PROBLEM STATEMENT = All entries should be output exactly as they stand.

EXERCISE DATA =
- Opening Delimiter -
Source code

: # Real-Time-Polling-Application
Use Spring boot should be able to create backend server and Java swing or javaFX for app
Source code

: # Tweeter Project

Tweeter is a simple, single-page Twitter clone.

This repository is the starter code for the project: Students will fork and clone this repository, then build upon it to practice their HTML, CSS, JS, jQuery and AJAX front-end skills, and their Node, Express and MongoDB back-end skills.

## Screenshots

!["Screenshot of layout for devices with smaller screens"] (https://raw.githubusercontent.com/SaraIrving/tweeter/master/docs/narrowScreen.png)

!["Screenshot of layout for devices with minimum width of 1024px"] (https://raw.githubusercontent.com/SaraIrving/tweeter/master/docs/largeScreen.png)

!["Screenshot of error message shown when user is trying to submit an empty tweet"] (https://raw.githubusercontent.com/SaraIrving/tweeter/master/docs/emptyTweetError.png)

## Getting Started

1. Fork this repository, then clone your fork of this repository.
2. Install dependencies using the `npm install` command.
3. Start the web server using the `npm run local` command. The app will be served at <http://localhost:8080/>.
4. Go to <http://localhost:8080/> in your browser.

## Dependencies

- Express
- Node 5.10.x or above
- Closing Delimiter -
RESPONSE AREA =
Source code

: # Real-Time-Polling-Application
Use Spring boot should be able to create backend server and Java swing or javaFX for app
Source code

: # Tweeter Project

Tweeter is a simple, single-page Twitter clone.

This repository is the starter code for the project: Students will fork and clone this repository, then build upon it to practice their HTML, CSS, JS, jQuery and AJAX front-end skills, and their Node, Express and MongoDB back-end skills.

## Screenshots

!["Screenshot of layout for devices with smaller screens"] (https://raw.githubusercontent.com/SaraIrving/tweeter/master/docs/narrowScreen.png)

!["Screenshot of layout for devices with minimum width of 1024px"] (https://raw.githubusercontent.com/SaraIrving/tweeter/master/docs/largeScreen.png)

!["Screenshot of error message shown when user is trying to submit an empty tweet"] (https://raw.githubusercontent.com/SaraIrving/tweeter/master/docs/emptyTweetError.png)

## Getting Started

1. Fork this repository, then clone your fork of this repository.
2. Install dependencies using the `npm install` command.
3. Start the web server using the `npm run local` command. The app will be served at <http://localhost:8080/>.
4. Go to <http://localhost:8080/> in your browser.

## Dependencies

- Express
- Node 5.10.x or above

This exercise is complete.